WORK REQUIRED
Would you return each entry exactly as written, omitting any pictures?

BEGIN SOURCE DATA

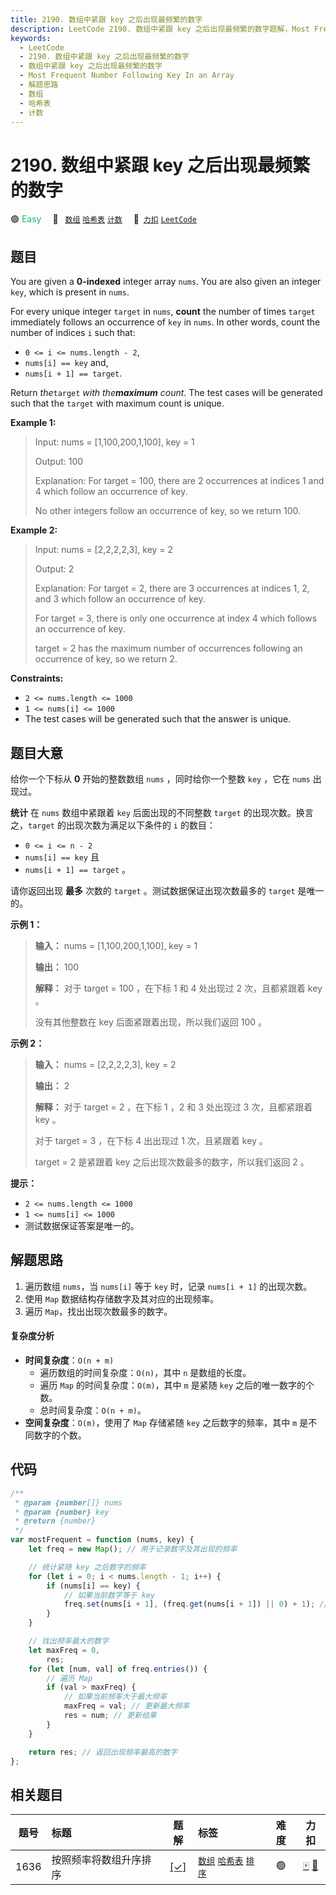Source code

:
 ```yaml
---
title: 2190. 数组中紧跟 key 之后出现最频繁的数字
description: LeetCode 2190. 数组中紧跟 key 之后出现最频繁的数字题解，Most Frequent Number Following Key In an Array，包含解题思路、复杂度分析以及完整的 JavaScript 代码实现。
keywords:
  - LeetCode
  - 2190. 数组中紧跟 key 之后出现最频繁的数字
  - 数组中紧跟 key 之后出现最频繁的数字
  - Most Frequent Number Following Key In an Array
  - 解题思路
  - 数组
  - 哈希表
  - 计数
---
```


# 2190. 数组中紧跟 key 之后出现最频繁的数字

🟢 <font color=#15bd66>Easy</font>&emsp; 🔖&ensp; [`数组`](/tag/array.md) [`哈希表`](/tag/hash-table.md) [`计数`](/tag/counting.md)&emsp; 🔗&ensp;[`力扣`](https://leetcode.cn/problems/most-frequent-number-following-key-in-an-array) [`LeetCode`](https://leetcode.com/problems/most-frequent-number-following-key-in-an-array)

## 题目

You are given a **0-indexed** integer array `nums`. You are also given an
integer `key`, which is present in `nums`.

For every unique integer `target` in `nums`, **count** the number of times
`target` immediately follows an occurrence of `key` in `nums`. In other words,
count the number of indices `i` such that:

- `0 <= i <= nums.length - 2`,
- `nums[i] == key` and,
- `nums[i + 1] == target`.

Return _the_`target` _with the**maximum** count_. The test cases will be
generated such that the `target` with maximum count is unique.

**Example 1:**

> Input: nums = [1,100,200,1,100], key = 1
>
> Output: 100
>
> Explanation: For target = 100, there are 2 occurrences at indices 1 and 4 which follow an occurrence of key.
>
> No other integers follow an occurrence of key, so we return 100.

**Example 2:**

> Input: nums = [2,2,2,2,3], key = 2
>
> Output: 2
>
> Explanation: For target = 2, there are 3 occurrences at indices 1, 2, and 3 which follow an occurrence of key.
>
> For target = 3, there is only one occurrence at index 4 which follows an occurrence of key.
>
> target = 2 has the maximum number of occurrences following an occurrence of key, so we return 2.

**Constraints:**

- `2 <= nums.length <= 1000`
- `1 <= nums[i] <= 1000`
- The test cases will be generated such that the answer is unique.

## 题目大意

给你一个下标从 **0** 开始的整数数组 `nums` ，同时给你一个整数 `key` ，它在 `nums` 出现过。

**统计** 在 `nums` 数组中紧跟着 `key` 后面出现的不同整数 `target` 的出现次数。换言之，`target`
的出现次数为满足以下条件的 `i` 的数目：

- `0 <= i <= n - 2`
- `nums[i] == key` 且
- `nums[i + 1] == target` 。

请你返回出现 **最多** 次数的 `target` 。测试数据保证出现次数最多的 `target` 是唯一的。

**示例 1：**

> **输入：** nums = [1,100,200,1,100], key = 1
>
> **输出：** 100
>
> **解释：** 对于 target = 100 ，在下标 1 和 4 处出现过 2 次，且都紧跟着 key 。
>
> 没有其他整数在 key 后面紧跟着出现，所以我们返回 100 。

**示例 2：**

> **输入：** nums = [2,2,2,2,3], key = 2
>
> **输出：** 2
>
> **解释：** 对于 target = 2 ，在下标 1 ，2 和 3 处出现过 3 次，且都紧跟着 key 。
>
> 对于 target = 3 ，在下标 4 出出现过 1 次，且紧跟着 key 。
>
> target = 2 是紧跟着 key 之后出现次数最多的数字，所以我们返回 2 。

**提示：**

- `2 <= nums.length <= 1000`
- `1 <= nums[i] <= 1000`
- 测试数据保证答案是唯一的。

## 解题思路

1. 遍历数组 `nums`，当 `nums[i]` 等于 `key` 时，记录 `nums[i + 1]` 的出现次数。
2. 使用 `Map` 数据结构存储数字及其对应的出现频率。
3. 遍历 `Map`，找出出现次数最多的数字。

#### 复杂度分析

- **时间复杂度**：`O(n + m)`
  - 遍历数组的时间复杂度：`O(n)`，其中 `n` 是数组的长度。
  - 遍历 `Map` 的时间复杂度：`O(m)`，其中 `m` 是紧随 `key` 之后的唯一数字的个数。
  - 总时间复杂度：`O(n + m)`。
- **空间复杂度**：`O(m)`，使用了 `Map` 存储紧随 `key` 之后数字的频率，其中 `m` 是不同数字的个数。

## 代码

```javascript
/**
 * @param {number[]} nums
 * @param {number} key
 * @return {number}
 */
var mostFrequent = function (nums, key) {
	let freq = new Map(); // 用于记录数字及其出现的频率

	// 统计紧随 key 之后数字的频率
	for (let i = 0; i < nums.length - 1; i++) {
		if (nums[i] == key) {
			// 如果当前数字等于 key
			freq.set(nums[i + 1], (freq.get(nums[i + 1]) || 0) + 1); // 更新频率
		}
	}

	// 找出频率最大的数字
	let maxFreq = 0,
		res;
	for (let [num, val] of freq.entries()) {
		// 遍历 Map
		if (val > maxFreq) {
			// 如果当前频率大于最大频率
			maxFreq = val; // 更新最大频率
			res = num; // 更新结果
		}
	}

	return res; // 返回出现频率最高的数字
};
```

## 相关题目

<!-- prettier-ignore -->
| 题号 | 标题 | 题解 | 标签 | 难度 | 力扣 |
| :------: | :------ | :------: | :------ | :------: | :------: |
| 1636 | 按照频率将数组升序排序 | [[✓]](/problem/1636.md) |  [`数组`](/tag/array.md) [`哈希表`](/tag/hash-table.md) [`排序`](/tag/sorting.md) | 🟢 | [🀄️](https://leetcode.cn/problems/sort-array-by-increasing-frequency) [🔗](https://leetcode.com/problems/sort-array-by-increasing-frequency) |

END SOURCE DATA

SOLUTION FOR THIS TASK
Source code

:
 ```yaml
---
title: 2190. 数组中紧跟 key 之后出现最频繁的数字
description: LeetCode 2190. 数组中紧跟 key 之后出现最频繁的数字题解，Most Frequent Number Following Key In an Array，包含解题思路、复杂度分析以及完整的 JavaScript 代码实现。
keywords:
  - LeetCode
  - 2190. 数组中紧跟 key 之后出现最频繁的数字
  - 数组中紧跟 key 之后出现最频繁的数字
  - Most Frequent Number Following Key In an Array
  - 解题思路
  - 数组
  - 哈希表
  - 计数
---
```


# 2190. 数组中紧跟 key 之后出现最频繁的数字

🟢 <font color=#15bd66>Easy</font>&emsp; 🔖&ensp; [`数组`](/tag/array.md) [`哈希表`](/tag/hash-table.md) [`计数`](/tag/counting.md)&emsp; 🔗&ensp;[`力扣`](https://leetcode.cn/problems/most-frequent-number-following-key-in-an-array) [`LeetCode`](https://leetcode.com/problems/most-frequent-number-following-key-in-an-array)

## 题目

You are given a **0-indexed** integer array `nums`. You are also given an
integer `key`, which is present in `nums`.

For every unique integer `target` in `nums`, **count** the number of times
`target` immediately follows an occurrence of `key` in `nums`. In other words,
count the number of indices `i` such that:

- `0 <= i <= nums.length - 2`,
- `nums[i] == key` and,
- `nums[i + 1] == target`.

Return _the_`target` _with the**maximum** count_. The test cases will be
generated such that the `target` with maximum count is unique.

**Example 1:**

> Input: nums = [1,100,200,1,100], key = 1
>
> Output: 100
>
> Explanation: For target = 100, there are 2 occurrences at indices 1 and 4 which follow an occurrence of key.
>
> No other integers follow an occurrence of key, so we return 100.

**Example 2:**

> Input: nums = [2,2,2,2,3], key = 2
>
> Output: 2
>
> Explanation: For target = 2, there are 3 occurrences at indices 1, 2, and 3 which follow an occurrence of key.
>
> For target = 3, there is only one occurrence at index 4 which follows an occurrence of key.
>
> target = 2 has the maximum number of occurrences following an occurrence of key, so we return 2.

**Constraints:**

- `2 <= nums.length <= 1000`
- `1 <= nums[i] <= 1000`
- The test cases will be generated such that the answer is unique.

## 题目大意

给你一个下标从 **0** 开始的整数数组 `nums` ，同时给你一个整数 `key` ，它在 `nums` 出现过。

**统计** 在 `nums` 数组中紧跟着 `key` 后面出现的不同整数 `target` 的出现次数。换言之，`target`
的出现次数为满足以下条件的 `i` 的数目：

- `0 <= i <= n - 2`
- `nums[i] == key` 且
- `nums[i + 1] == target` 。

请你返回出现 **最多** 次数的 `target` 。测试数据保证出现次数最多的 `target` 是唯一的。

**示例 1：**

> **输入：** nums = [1,100,200,1,100], key = 1
>
> **输出：** 100
>
> **解释：** 对于 target = 100 ，在下标 1 和 4 处出现过 2 次，且都紧跟着 key 。
>
> 没有其他整数在 key 后面紧跟着出现，所以我们返回 100 。

**示例 2：**

> **输入：** nums = [2,2,2,2,3], key = 2
>
> **输出：** 2
>
> **解释：** 对于 target = 2 ，在下标 1 ，2 和 3 处出现过 3 次，且都紧跟着 key 。
>
> 对于 target = 3 ，在下标 4 出出现过 1 次，且紧跟着 key 。
>
> target = 2 是紧跟着 key 之后出现次数最多的数字，所以我们返回 2 。

**提示：**

- `2 <= nums.length <= 1000`
- `1 <= nums[i] <= 1000`
- 测试数据保证答案是唯一的。

## 解题思路

1. 遍历数组 `nums`，当 `nums[i]` 等于 `key` 时，记录 `nums[i + 1]` 的出现次数。
2. 使用 `Map` 数据结构存储数字及其对应的出现频率。
3. 遍历 `Map`，找出出现次数最多的数字。

#### 复杂度分析

- **时间复杂度**：`O(n + m)`
  - 遍历数组的时间复杂度：`O(n)`，其中 `n` 是数组的长度。
  - 遍历 `Map` 的时间复杂度：`O(m)`，其中 `m` 是紧随 `key` 之后的唯一数字的个数。
  - 总时间复杂度：`O(n + m)`。
- **空间复杂度**：`O(m)`，使用了 `Map` 存储紧随 `key` 之后数字的频率，其中 `m` 是不同数字的个数。

## 代码

```javascript
/**
 * @param {number[]} nums
 * @param {number} key
 * @return {number}
 */
var mostFrequent = function (nums, key) {
	let freq = new Map(); // 用于记录数字及其出现的频率

	// 统计紧随 key 之后数字的频率
	for (let i = 0; i < nums.length - 1; i++) {
		if (nums[i] == key) {
			// 如果当前数字等于 key
			freq.set(nums[i + 1], (freq.get(nums[i + 1]) || 0) + 1); // 更新频率
		}
	}

	// 找出频率最大的数字
	let maxFreq = 0,
		res;
	for (let [num, val] of freq.entries()) {
		// 遍历 Map
		if (val > maxFreq) {
			// 如果当前频率大于最大频率
			maxFreq = val; // 更新最大频率
			res = num; // 更新结果
		}
	}

	return res; // 返回出现频率最高的数字
};
```

## 相关题目

<!-- prettier-ignore -->
| 题号 | 标题 | 题解 | 标签 | 难度 | 力扣 |
| :------: | :------ | :------: | :------ | :------: | :------: |
| 1636 | 按照频率将数组升序排序 | [[✓]](/problem/1636.md) |  [`数组`](/tag/array.md) [`哈希表`](/tag/hash-table.md) [`排序`](/tag/sorting.md) | 🟢 | [🀄️](https://leetcode.cn/problems/sort-array-by-increasing-frequency) [🔗](https://leetcode.com/problems/sort-array-by-increasing-frequency) |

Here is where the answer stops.